=== ABOUT THIS TASK ===
Please copy every record exactly as it is written.

=== DATA TO EXAMINE ===
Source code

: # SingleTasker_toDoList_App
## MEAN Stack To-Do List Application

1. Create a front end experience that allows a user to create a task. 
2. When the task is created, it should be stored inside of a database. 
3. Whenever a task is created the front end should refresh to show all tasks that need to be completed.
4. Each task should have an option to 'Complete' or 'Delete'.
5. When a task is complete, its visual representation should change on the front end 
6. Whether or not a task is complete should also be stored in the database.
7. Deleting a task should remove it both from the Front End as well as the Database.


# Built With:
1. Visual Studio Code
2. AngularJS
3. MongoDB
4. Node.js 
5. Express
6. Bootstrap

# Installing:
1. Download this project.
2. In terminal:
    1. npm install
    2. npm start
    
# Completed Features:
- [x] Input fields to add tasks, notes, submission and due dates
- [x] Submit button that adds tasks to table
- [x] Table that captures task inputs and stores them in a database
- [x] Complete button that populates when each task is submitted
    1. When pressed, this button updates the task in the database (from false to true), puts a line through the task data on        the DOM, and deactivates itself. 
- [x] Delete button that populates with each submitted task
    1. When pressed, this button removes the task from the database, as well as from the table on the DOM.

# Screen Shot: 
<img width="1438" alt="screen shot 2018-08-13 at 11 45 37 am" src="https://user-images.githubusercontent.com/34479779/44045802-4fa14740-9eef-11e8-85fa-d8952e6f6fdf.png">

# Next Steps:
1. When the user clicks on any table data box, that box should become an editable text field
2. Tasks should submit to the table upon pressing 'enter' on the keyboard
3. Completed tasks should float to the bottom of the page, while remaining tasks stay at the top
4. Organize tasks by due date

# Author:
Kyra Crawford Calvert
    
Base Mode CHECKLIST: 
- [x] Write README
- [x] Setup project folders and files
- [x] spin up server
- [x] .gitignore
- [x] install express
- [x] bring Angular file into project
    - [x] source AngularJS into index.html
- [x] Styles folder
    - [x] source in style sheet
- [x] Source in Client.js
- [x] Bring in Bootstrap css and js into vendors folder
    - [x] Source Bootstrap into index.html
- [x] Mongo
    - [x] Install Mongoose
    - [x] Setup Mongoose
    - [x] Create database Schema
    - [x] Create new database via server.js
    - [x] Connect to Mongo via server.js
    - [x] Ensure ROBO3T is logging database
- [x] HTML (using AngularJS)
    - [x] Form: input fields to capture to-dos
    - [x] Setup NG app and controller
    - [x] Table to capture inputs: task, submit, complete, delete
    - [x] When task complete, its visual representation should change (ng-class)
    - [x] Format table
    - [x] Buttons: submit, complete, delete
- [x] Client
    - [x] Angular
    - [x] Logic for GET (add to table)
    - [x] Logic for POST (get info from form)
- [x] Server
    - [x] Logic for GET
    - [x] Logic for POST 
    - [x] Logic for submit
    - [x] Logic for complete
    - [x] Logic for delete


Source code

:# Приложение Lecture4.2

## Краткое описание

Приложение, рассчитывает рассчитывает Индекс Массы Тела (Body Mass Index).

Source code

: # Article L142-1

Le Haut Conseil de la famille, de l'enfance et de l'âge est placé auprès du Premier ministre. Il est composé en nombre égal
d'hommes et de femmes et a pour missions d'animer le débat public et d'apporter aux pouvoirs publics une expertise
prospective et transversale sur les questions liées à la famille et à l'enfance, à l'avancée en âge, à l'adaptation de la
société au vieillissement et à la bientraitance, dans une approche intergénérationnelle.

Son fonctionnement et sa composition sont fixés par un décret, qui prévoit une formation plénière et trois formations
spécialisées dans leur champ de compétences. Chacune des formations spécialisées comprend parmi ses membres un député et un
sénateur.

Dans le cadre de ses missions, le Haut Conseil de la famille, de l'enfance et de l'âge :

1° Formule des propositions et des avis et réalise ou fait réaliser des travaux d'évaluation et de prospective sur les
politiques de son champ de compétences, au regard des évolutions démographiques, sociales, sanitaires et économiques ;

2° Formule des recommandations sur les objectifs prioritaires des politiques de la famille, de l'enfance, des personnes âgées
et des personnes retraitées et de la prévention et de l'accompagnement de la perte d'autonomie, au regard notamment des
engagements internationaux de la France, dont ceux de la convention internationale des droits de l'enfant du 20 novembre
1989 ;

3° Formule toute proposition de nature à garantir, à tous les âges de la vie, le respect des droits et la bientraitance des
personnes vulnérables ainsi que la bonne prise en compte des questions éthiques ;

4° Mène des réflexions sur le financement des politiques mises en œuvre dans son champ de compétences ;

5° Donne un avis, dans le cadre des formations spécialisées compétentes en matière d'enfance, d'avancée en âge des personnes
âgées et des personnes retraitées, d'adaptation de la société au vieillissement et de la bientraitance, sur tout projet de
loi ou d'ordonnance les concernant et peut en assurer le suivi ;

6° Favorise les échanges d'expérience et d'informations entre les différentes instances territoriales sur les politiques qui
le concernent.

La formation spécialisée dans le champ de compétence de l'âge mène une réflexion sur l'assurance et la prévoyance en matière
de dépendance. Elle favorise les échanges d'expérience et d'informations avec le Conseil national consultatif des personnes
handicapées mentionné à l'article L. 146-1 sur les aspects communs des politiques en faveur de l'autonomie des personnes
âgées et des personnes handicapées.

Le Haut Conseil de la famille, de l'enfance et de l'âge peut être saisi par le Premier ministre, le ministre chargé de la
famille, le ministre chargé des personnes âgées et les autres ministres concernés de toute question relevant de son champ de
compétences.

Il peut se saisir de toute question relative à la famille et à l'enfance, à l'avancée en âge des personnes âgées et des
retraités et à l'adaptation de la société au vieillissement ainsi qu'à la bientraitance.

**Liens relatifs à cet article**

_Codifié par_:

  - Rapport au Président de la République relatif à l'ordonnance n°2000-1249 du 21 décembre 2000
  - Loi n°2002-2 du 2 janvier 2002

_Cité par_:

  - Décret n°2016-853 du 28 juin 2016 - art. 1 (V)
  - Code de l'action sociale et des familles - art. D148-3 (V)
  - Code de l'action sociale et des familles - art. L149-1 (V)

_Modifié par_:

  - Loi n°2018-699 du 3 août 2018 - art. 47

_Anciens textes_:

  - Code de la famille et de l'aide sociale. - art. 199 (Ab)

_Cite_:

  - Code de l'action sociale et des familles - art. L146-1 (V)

=== ANSWER TO THIS PROBLEM ===
Source code

: # SingleTasker_toDoList_App
## MEAN Stack To-Do List Application

1. Create a front end experience that allows a user to create a task. 
2. When the task is created, it should be stored inside of a database. 
3. Whenever a task is created the front end should refresh to show all tasks that need to be completed.
4. Each task should have an option to 'Complete' or 'Delete'.
5. When a task is complete, its visual representation should change on the front end 
6. Whether or not a task is complete should also be stored in the database.
7. Deleting a task should remove it both from the Front End as well as the Database.


# Built With:
1. Visual Studio Code
2. AngularJS
3. MongoDB
4. Node.js 
5. Express
6. Bootstrap

# Installing:
1. Download this project.
2. In terminal:
    1. npm install
    2. npm start
    
# Completed Features:
- [x] Input fields to add tasks, notes, submission and due dates
- [x] Submit button that adds tasks to table
- [x] Table that captures task inputs and stores them in a database
- [x] Complete button that populates when each task is submitted
    1. When pressed, this button updates the task in the database (from false to true), puts a line through the task data on        the DOM, and deactivates itself. 
- [x] Delete button that populates with each submitted task
    1. When pressed, this button removes the task from the database, as well as from the table on the DOM.

# Screen Shot: 
<img width="1438" alt="screen shot 2018-08-13 at 11 45 37 am" src="https://user-images.githubusercontent.com/34479779/44045802-4fa14740-9eef-11e8-85fa-d8952e6f6fdf.png">

# Next Steps:
1. When the user clicks on any table data box, that box should become an editable text field
2. Tasks should submit to the table upon pressing 'enter' on the keyboard
3. Completed tasks should float to the bottom of the page, while remaining tasks stay at the top
4. Organize tasks by due date

# Author:
Kyra Crawford Calvert
    
Base Mode CHECKLIST: 
- [x] Write README
- [x] Setup project folders and files
- [x] spin up server
- [x] .gitignore
- [x] install express
- [x] bring Angular file into project
    - [x] source AngularJS into index.html
- [x] Styles folder
    - [x] source in style sheet
- [x] Source in Client.js
- [x] Bring in Bootstrap css and js into vendors folder
    - [x] Source Bootstrap into index.html
- [x] Mongo
    - [x] Install Mongoose
    - [x] Setup Mongoose
    - [x] Create database Schema
    - [x] Create new database via server.js
    - [x] Connect to Mongo via server.js
    - [x] Ensure ROBO3T is logging database
- [x] HTML (using AngularJS)
    - [x] Form: input fields to capture to-dos
    - [x] Setup NG app and controller
    - [x] Table to capture inputs: task, submit, complete, delete
    - [x] When task complete, its visual representation should change (ng-class)
    - [x] Format table
    - [x] Buttons: submit, complete, delete
- [x] Client
    - [x] Angular
    - [x] Logic for GET (add to table)
    - [x] Logic for POST (get info from form)
- [x] Server
    - [x] Logic for GET
    - [x] Logic for POST 
    - [x] Logic for submit
    - [x] Logic for complete
    - [x] Logic for delete


Source code

:# Приложение Lecture4.2

## Краткое описание

Приложение, рассчитывает рассчитывает Индекс Массы Тела (Body Mass Index).

Source code

: # Article L142-1

Le Haut Conseil de la famille, de l'enfance et de l'âge est placé auprès du Premier ministre. Il est composé en nombre égal
d'hommes et de femmes et a pour missions d'animer le débat public et d'apporter aux pouvoirs publics une expertise
prospective et transversale sur les questions liées à la famille et à l'enfance, à l'avancée en âge, à l'adaptation de la
société au vieillissement et à la bientraitance, dans une approche intergénérationnelle.

Son fonctionnement et sa composition sont fixés par un décret, qui prévoit une formation plénière et trois formations
spécialisées dans leur champ de compétences. Chacune des formations spécialisées comprend parmi ses membres un député et un
sénateur.

Dans le cadre de ses missions, le Haut Conseil de la famille, de l'enfance et de l'âge :

1° Formule des propositions et des avis et réalise ou fait réaliser des travaux d'évaluation et de prospective sur les
politiques de son champ de compétences, au regard des évolutions démographiques, sociales, sanitaires et économiques ;

2° Formule des recommandations sur les objectifs prioritaires des politiques de la famille, de l'enfance, des personnes âgées
et des personnes retraitées et de la prévention et de l'accompagnement de la perte d'autonomie, au regard notamment des
engagements internationaux de la France, dont ceux de la convention internationale des droits de l'enfant du 20 novembre
1989 ;

3° Formule toute proposition de nature à garantir, à tous les âges de la vie, le respect des droits et la bientraitance des
personnes vulnérables ainsi que la bonne prise en compte des questions éthiques ;

4° Mène des réflexions sur le financement des politiques mises en œuvre dans son champ de compétences ;

5° Donne un avis, dans le cadre des formations spécialisées compétentes en matière d'enfance, d'avancée en âge des personnes
âgées et des personnes retraitées, d'adaptation de la société au vieillissement et de la bientraitance, sur tout projet de
loi ou d'ordonnance les concernant et peut en assurer le suivi ;

6° Favorise les échanges d'expérience et d'informations entre les différentes instances territoriales sur les politiques qui
le concernent.

La formation spécialisée dans le champ de compétence de l'âge mène une réflexion sur l'assurance et la prévoyance en matière
de dépendance. Elle favorise les échanges d'expérience et d'informations avec le Conseil national consultatif des personnes
handicapées mentionné à l'article L. 146-1 sur les aspects communs des politiques en faveur de l'autonomie des personnes
âgées et des personnes handicapées.

Le Haut Conseil de la famille, de l'enfance et de l'âge peut être saisi par le Premier ministre, le ministre chargé de la
famille, le ministre chargé des personnes âgées et les autres ministres concernés de toute question relevant de son champ de
compétences.

Il peut se saisir de toute question relative à la famille et à l'enfance, à l'avancée en âge des personnes âgées et des
retraités et à l'adaptation de la société au vieillissement ainsi qu'à la bientraitance.

**Liens relatifs à cet article**

_Codifié par_:

  - Rapport au Président de la République relatif à l'ordonnance n°2000-1249 du 21 décembre 2000
  - Loi n°2002-2 du 2 janvier 2002

_Cité par_:

  - Décret n°2016-853 du 28 juin 2016 - art. 1 (V)
  - Code de l'action sociale et des familles - art. D148-3 (V)
  - Code de l'action sociale et des familles - art. L149-1 (V)

_Modifié par_:

  - Loi n°2018-699 du 3 août 2018 - art. 47

_Anciens textes_:

  - Code de la famille et de l'aide sociale. - art. 199 (Ab)

_Cite_:

  - Code de l'action sociale et des familles - art. L146-1 (V)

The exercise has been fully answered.